When an input window is loaded, all associated selection windows are also loaded. These selection windows are marked as being owned by the input window. When you delete the window (with U_WINDOW or E_EXIT), the selection windows using the .FIELD SELECT qualifier are also deleted. (Those using the .FIELD SELWND qualifier are not.)
If you pass a null string (“ ”) for window_name, Toolkit assigns a unique window name in the form _W_nnn, where nnn is the window ID. You must pass saved_name in this case.
If you want to create multiple instances of the same window, you can call I_LDINP as many times as you need, using window_name to give each succeeding window a new unique name. You must also pass saved_name, if window_name is different than the name under which the window was saved.

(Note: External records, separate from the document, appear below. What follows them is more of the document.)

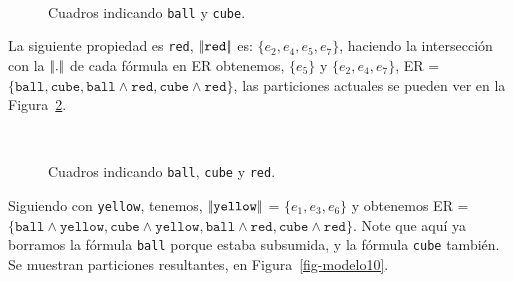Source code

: \begin{figure}[ht]
\begin{center}
\\[0pt]
\caption{Cuadros indicando \texttt{ball} y \texttt{cube}.}
\label{fig-modelo4}
\end{center}
\end{figure}
La siguiente propiedad es \texttt{red}, 
$|\!|\texttt{red}|\!|$ es: $\{e_2, e_4, e_5, e_7\}$, haciendo la intersecci\'on con la $|\!|.|\!|$ de cada f\'ormula en ER obtenemos, 
$\{e_5\}$ y $\{e_2, e_4, e_7\}$, ER = $\{\texttt{ball}, \texttt{cube}, \texttt{ball} \wedge \texttt{red}, \texttt{cube} \wedge \texttt{red}\}$, 
las particiones actuales se pueden ver en la Figura~\ref{fig-modelo9}.

\begin{figure}[ht]
\begin{center}
\\[0pt]
\caption{Cuadros indicando \texttt{ball}, \texttt{cube} y \texttt{red}.}
\label{fig-modelo9}
\end{center}
\end{figure}
%
Siguiendo con \texttt{yellow}, tenemos, $|\!|\texttt{yellow}|\!|$ = $\{e_1, e_3, e_6\}$ y obtenemos ER = $\{\texttt{ball} \wedge \texttt{yellow}, 
\texttt{cube} \wedge \texttt{yellow}, \texttt{ball} \wedge \texttt{red}, \texttt{cube} \wedge \texttt{red}\}$. 
Note que aqu\'i ya borramos la f\'ormula \texttt{ball} porque estaba subsumida, y la f\'ormula \texttt{cube} tambi\'en. 
Se muestran particiones resultantes, en Figura~\ref{fig-modelo10}.

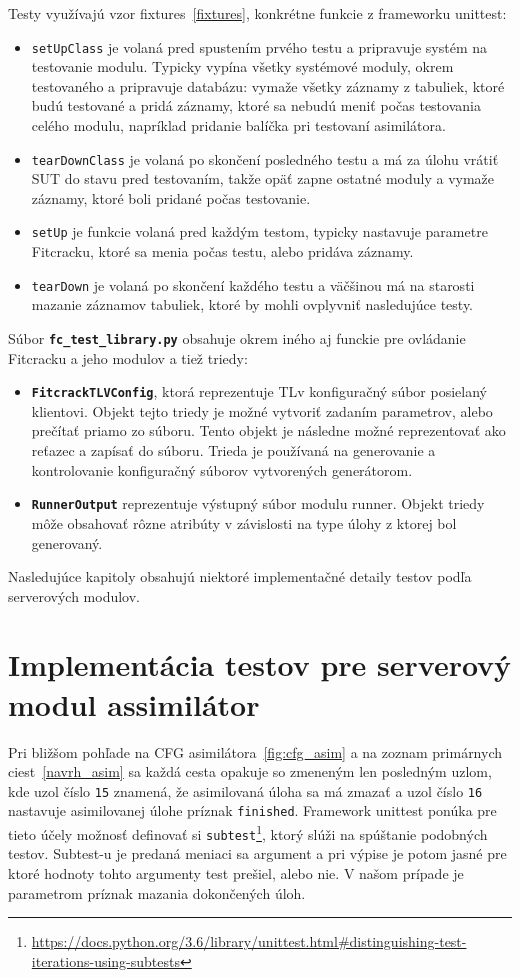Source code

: Testy využívajú vzor fixtures~\ref{fixtures}, konkrétne funkcie z frameworku unittest:
\begin{itemize}
	\item \texttt{setUpClass} je volaná pred spustením prvého testu a pripravuje systém na testovanie modulu.
		Typicky vypína všetky systémové moduly, okrem testovaného a pripravuje databázu: vymaže všetky záznamy z tabuliek, ktoré budú testované a pridá záznamy, ktoré sa nebudú meniť počas testovania celého modulu, napríklad pridanie balíčka pri testovaní asimilátora.
	\item \texttt{tearDownClass}  je volaná po skončení posledného testu a má za úlohu vrátiť SUT do stavu pred testovaním, takže opäť zapne ostatné moduly a vymaže záznamy, ktoré boli pridané počas testovanie.
	\item \texttt{setUp} je funkcie volaná pred každým testom, typicky nastavuje parametre Fitcracku, ktoré sa menia počas testu, alebo pridáva záznamy.
	\item \texttt{tearDown} je volaná po skončení každého testu a väčšinou má na starosti mazanie záznamov tabuliek, ktoré by mohli ovplyvniť nasledujúce testy.
\end{itemize}

Súbor \textbf{\texttt{fc\_test\_library.py}} obsahuje okrem iného aj funckie pre ovládanie Fitcracku a jeho modulov a tiež triedy:
\begin{itemize}
	\item \textbf{\texttt{FitcrackTLVConfig}}, ktorá reprezentuje TLv konfiguračný súbor posielaný klientovi. 
		Objekt tejto triedy je možné vytvoriť zadaním parametrov, alebo prečítať priamo zo súboru.
		Tento objekt je následne možné reprezentovať ako reťazec a zapísať do súboru.
		Trieda je používaná na generovanie a kontrolovanie konfiguračný súborov vytvorených generátorom.
	\item \textbf{\texttt{RunnerOutput}} reprezentuje výstupný súbor modulu runner. Objekt triedy môže obsahovať rôzne atribúty v závislosti na type úlohy z ktorej bol generovaný.
\end{itemize}

Nasledujúce kapitoly obsahujú niektoré implementačné detaily testov podľa serverových modulov.

\section{Implementácia testov pre serverový modul assimilátor}
\label{impl_asim}
Pri bližšom pohľade na CFG asimilátora~\ref{fig:cfg_asim} a na zoznam primárnych ciest~\ref{navrh_asim} sa každá cesta opakuje so zmeneným len posledným uzlom, kde uzol číslo \texttt{15} znamená, že asimilovaná úloha sa má zmazať a uzol číslo \texttt{16} nastavuje asimilovanej úlohe príznak \texttt{finished}.
Framework unittest ponúka pre tieto účely možnosť definovať si \texttt{subtest}\footnote{\url{https://docs.python.org/3.6/library/unittest.html\#distinguishing-test-iterations-using-subtests}}, ktorý slúži na spúštanie podobných testov.
Subtest-u je predaná meniaci sa argument a pri výpise je potom jasné pre ktoré hodnoty tohto argumenty test prešiel, alebo nie.
V našom prípade je parametrom príznak mazania dokončených úloh.

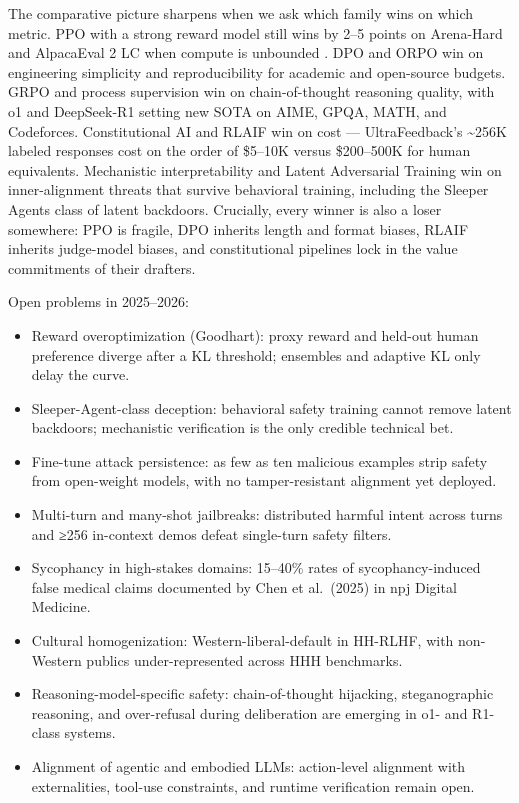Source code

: \documentclass{article}
\begin{document}
The comparative picture sharpens when we ask which family wins on which metric. PPO with a strong reward model still wins by 2--5 points on Arena-Hard and AlpacaEval 2 LC when compute is unbounded \citep{xu2024isdposuperiortoppo}. DPO and ORPO win on engineering simplicity and reproducibility for academic and open-source budgets. GRPO and process supervision win on chain-of-thought reasoning quality, with o1 and DeepSeek-R1 setting new SOTA on AIME, GPQA, MATH, and Codeforces. Constitutional AI and RLAIF win on cost --- UltraFeedback's \textasciitilde256K labeled responses cost on the order of \$5--10K versus \$200--500K for human equivalents. Mechanistic interpretability and Latent Adversarial Training win on inner-alignment threats that survive behavioral training, including the Sleeper Agents class of latent backdoors. Crucially, every winner is also a loser somewhere: PPO is fragile, DPO inherits length and format biases, RLAIF inherits judge-model biases, and constitutional pipelines lock in the value commitments of their drafters.

Open problems in 2025--2026:

\begin{itemize}

\item
  Reward overoptimization (Goodhart): proxy reward and held-out human preference diverge after a KL threshold; ensembles and adaptive KL only delay the curve.
\item
  Sleeper-Agent-class deception: behavioral safety training cannot remove latent backdoors; mechanistic verification is the only credible technical bet.
\item
  Fine-tune attack persistence: as few as ten malicious examples strip safety from open-weight models, with no tamper-resistant alignment yet deployed.
\item
  Multi-turn and many-shot jailbreaks: distributed harmful intent across turns and ≥256 in-context demos defeat single-turn safety filters.
\item
  Sycophancy in high-stakes domains: 15--40\% rates of sycophancy-induced false medical claims documented by Chen et al.~(2025) in npj Digital Medicine.
\item
  Cultural homogenization: Western-liberal-default in HH-RLHF, with non-Western publics under-represented across HHH benchmarks.
\item
  Reasoning-model-specific safety: chain-of-thought hijacking, steganographic reasoning, and over-refusal during deliberation are emerging in o1- and R1-class systems.
\item
  Alignment of agentic and embodied LLMs: action-level alignment with externalities, tool-use constraints, and runtime verification remain open.
\end{itemize}
\end{document}
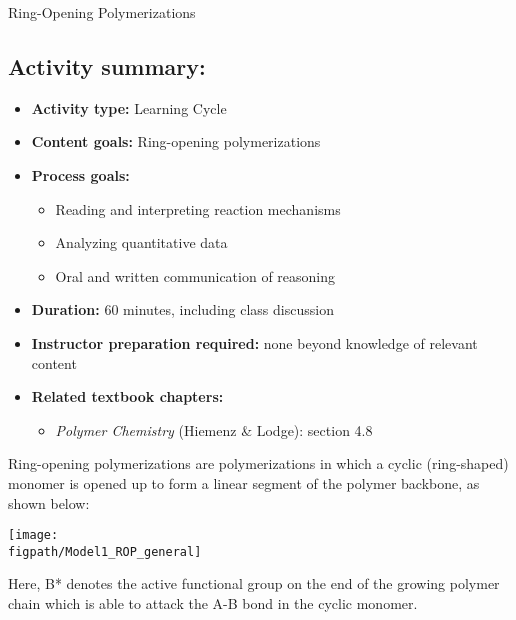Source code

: \begin{activity}{Ring-Opening Polymerizations}
\begin{instructornotes}
	\subsection*{Activity summary:}
	\begin{itemize}
		\item \textbf{Activity type:} Learning Cycle
		\item \textbf{Content goals:} Ring-opening polymerizations
		\item \textbf{Process goals:} %
			\begin{itemize}
				\item Reading and interpreting reaction mechanisms
				\item Analyzing quantitative data
				\item Oral and written communication of reasoning
			\end{itemize}
		\item \textbf{Duration:} 60 minutes, including class discussion
		\item \textbf{Instructor preparation required:} none beyond knowledge of relevant content
		\item \textbf{Related textbook chapters:}
			\begin{itemize}
				\item \emph{Polymer Chemistry} (Hiemenz \& Lodge): section 4.8
			\end{itemize}
	\end{itemize}
	
\end{instructornotes}


\begin{model}
	\label{\labelbase:mdl:ROP}

	Ring-opening polymerizations are polymerizations in which a cyclic (ring-shaped) monomer is opened up to form a linear segment of the polymer backbone, as shown below:
	
	\centerline{\texttt{[image: \\figpath/Model1\_ROP\_general]}}
	
	Here, B* denotes the active functional group on the end of the growing polymer chain which is able to attack the A-B bond in the cyclic monomer.
	

\end{model}
\end{activity}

If you place the window (you omit D_NOPLC), the window must fit on the screen or you will receive a “Window manager error” when Toolkit loads the window.
If search is present, I_LDINP searches for an existing window with the specified name before attempting to load the window. If the window is found, a successful load is simulated, window_id is set to the ID of the window that was found, and the search variable is set to true. If the window is not found, the search variable is cleared and loading continues normally.
You can use search to make your subroutines more modular. If you have written your routines to call E_ENTER on entry and E_EXIT before returning, use the search variable with I_LDINP within your subroutines to load windows.
Search will find the window, if already loaded, or it will enable I_LDINP to load it if it can’t find it. Since the window will be a local window in the latter case, E_EXIT will delete it when it returns to the calling routine. If search finds the window already loaded and if it was loaded at a prior level, E_EXIT will leave it loaded when it returns.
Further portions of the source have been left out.